*What to work on*
Stop after the line that contains "STAFF | OFENDER ALGUEM|". Until then, retype each line of the entries exactly from the first one, skipping pictures.

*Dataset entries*
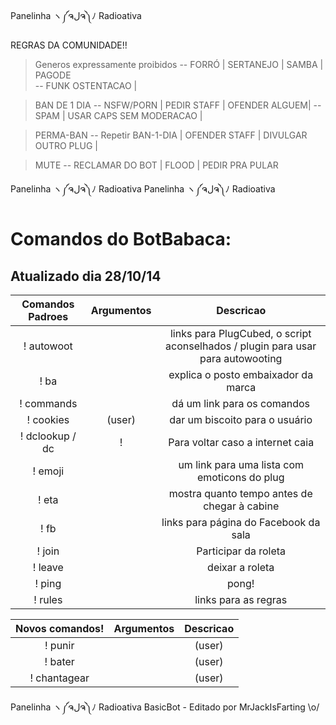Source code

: Panelinha ヽ༼ຈلຈ༽ﾉ  Radioativa

REGRAS DA COMUNIDADE!! 

>Generos expressamente proibidos
-- FORRÓ | SERTANEJO | SAMBA | PAGODE  
-- FUNK OSTENTACAO | 
 
>BAN DE 1 DIA
-- NSFW/PORN  | PEDIR STAFF | OFENDER ALGUEM|
-- SPAM | USAR CAPS SEM MODERACAO |

>PERMA-BAN
-- Repetir BAN-1-DIA | OFENDER STAFF | DIVULGAR OUTRO PLUG |

>MUTE
-- RECLAMAR DO BOT | FLOOD | PEDIR PRA PULAR

Panelinha ヽ༼ຈلຈ༽ﾉ  Radioativa
Panelinha ヽ༼ຈلຈ༽ﾉ  Radioativa

Comandos do BotBabaca:
=========
Atualizado dia 28/10/14
----

|Comandos Padroes | Argumentos |  Descricao |
|:------:|:---------:|:--------------------------------------:|
|! autowoot | | links para PlugCubed, o script aconselhados / plugin para usar para autowooting |
|! ba | | explica o posto embaixador da marca |
|! commands | | dá um link para os comandos |
|! cookies | (user) | dar um biscoito para o usuário |
|! dclookup / dc |! | Para voltar caso a internet caia|
|! emoji | | um link para uma lista com emoticons do plug|
|! eta | | mostra quanto tempo antes de chegar à cabine |
|! fb | | links para página do Facebook da sala|
|! join | | Participar da roleta|
|! leave | | deixar a roleta |
|! ping | | pong! |
|! rules | | links para as regras |

|Novos comandos! | Argumentos |  Descricao |
|:------:|:---------:|:--------------------------------------:|
|! punir | | (user)| Pune o usuário |
|! bater | |(user) |bate no usuário |
|! chantagear | |(user)| chantagea o usuário |


Panelinha ヽ༼ຈلຈ༽ﾉ  Radioativa
BasicBot - Editado por MrJackIsFarting \o/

*Answer to this problem*
Source code

: Panelinha ヽ༼ຈلຈ༽ﾉ  Radioativa

REGRAS DA COMUNIDADE!! 

>Generos expressamente proibidos
-- FORRÓ | SERTANEJO | SAMBA | PAGODE  
-- FUNK OSTENTACAO | 
 
>BAN DE 1 DIA
-- NSFW/PORN  | PEDIR STAFF | OFENDER ALGUEM|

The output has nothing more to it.